I have a 40 hour Series 2. I also have a couple of extra 60-80 gb drives (all Maxtor) laying around and ordered the bracket and fan kit from weaknees. If you could please give me your opinion on the following:

- 1- What Drive to Use: How important is the brand drive? Do I really need a Maxtor Quickview, or will my old Maxtors laying around work ok for a second added drive?. The first (factory drive) is probably 2 years old.

- 2- Drive Prep: I have 4 pcs in the house; all run windows xp; for some reason 3 are on NFTS and one is FAT32. Do I need to do anything to the drive I plan to add? If I do, I assume I want to use the FAT32 machine? I read somewhere that merely booting to an xp machine screws you. Frankly, I'd like to pitch the FAT32 box and use its C drive as my second Tivo drive. The weaknees online instructions deal more with swapping pre-formatted drives and I'm sure there's some prep I need to do. I know squat about linux, so would popping for instant cake be a good idea?

Thanks.


----------



## funtoupgrade (Mar 15, 2005)

No drive prep necessary when going to use in TiVo. The restore process takes care of that automatically and wipes drive clean before adding its stuff.

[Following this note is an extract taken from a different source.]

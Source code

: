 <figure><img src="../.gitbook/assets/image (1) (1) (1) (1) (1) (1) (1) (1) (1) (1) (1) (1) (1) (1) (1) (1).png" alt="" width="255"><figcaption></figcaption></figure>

Quickview not necessary. You can use any drives you want.


----------



## Luckydawg (Apr 1, 2004)

Thanks. Should I even bother formatting the old drive, or just add it as the second Tivo Drive?


----------



## funtoupgrade (Mar 15, 2005)

You don't need to format it, but you do need to connect up both Tivo drives to the computer per Hinsdale to get the drives working together.


----------



## ronsch (Sep 7, 2001)

Luckydawg said:


> I have a 40 hour Series 2. I also have a couple of extra 60-80 gb drives (all Maxtor) laying around and ordered the bracket and fan kit from weaknees. If you could please give me your opinion on the following:
> 
> - 1- What Drive to Use: How important is the brand drive? Do I really need a Maxtor Quickview, or will my old Maxtors laying around work ok for a second added drive?. The first (factory drive) is probably 2 years old.
> 
> ...


If you follow the Hinsdale instructions carefully you don't really need to know Linux. You want to use the FAT32 system so you will have a location to create a backup image. The Linux shells can't write to NTFS and you really need to save a copy of the image for when one of your drives fails. Yes, you could use Instacake, it's up to you.


----------



## Luckydawg (Apr 1, 2004)

ronsch said:


> If you follow the Hinsdale instructions carefully you don't really need to know Linux. You want to use the FAT32 system so you will have a location to create a backup image. The Linux shells can't write to NTFS and you really need to save a copy of the image for when one of your drives fails. Yes, you could use Instacake, it's up to you.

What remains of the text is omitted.